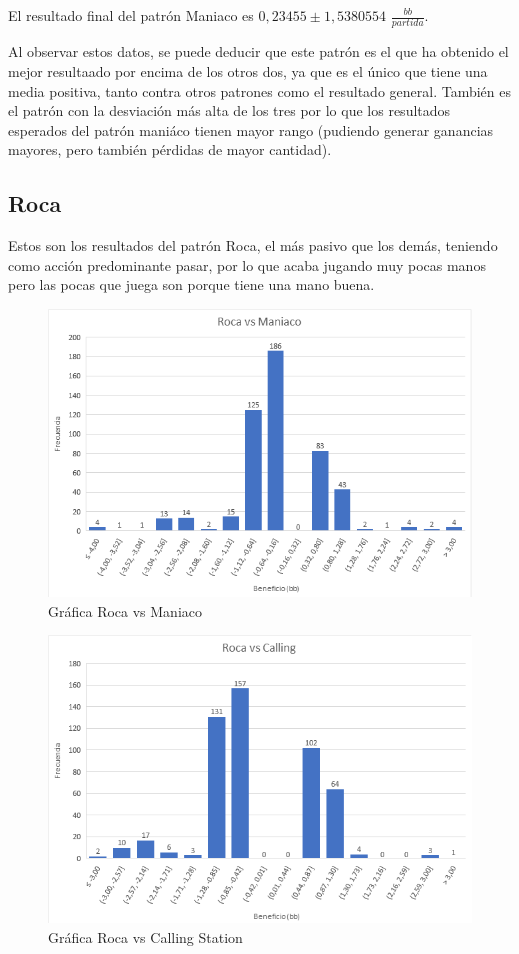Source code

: El resultado final del patrón Maniaco es $0,23455\pm1,5380554$ $\frac{bb}{partida}$.

Al observar estos datos, se puede deducir que este patrón es el que ha obtenido el mejor resultaado por encima de los otros dos, ya que es el único que tiene una media positiva, tanto contra otros patrones como el resultado general. También es el patrón con la desviación más alta de los tres por lo que los resultados esperados del patrón maniáco tienen mayor rango (pudiendo generar ganancias mayores, pero también pérdidas de mayor cantidad).

\newpage

\subsection{Roca}

Estos son los resultados del patrón Roca, el más pasivo que los demás, teniendo como acción predominante pasar, por lo que acaba jugando muy pocas manos pero las pocas que juega son porque tiene una mano buena.

\begin{figure}[h]
\centering
\includegraphics[width=1\textwidth]{figuras/RvM.png}   
\caption{Gráfica Roca vs Maniaco}
\label{fig:RvM}
\end{figure}

\begin{figure}[h]
\centering
\includegraphics[width=1\textwidth]{figuras/RvC.png}   
\caption{Gráfica Roca vs Calling Station}
\label{fig:RvC}
\end{figure}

**EXERCISE GOAL**
Look through the entries above. Copy out every line holding the word "width".

**YOUR SOLUTION**
\includegraphics[width=1\textwidth]{figuras/RvM.png}   
\includegraphics[width=1\textwidth]{figuras/RvC.png}   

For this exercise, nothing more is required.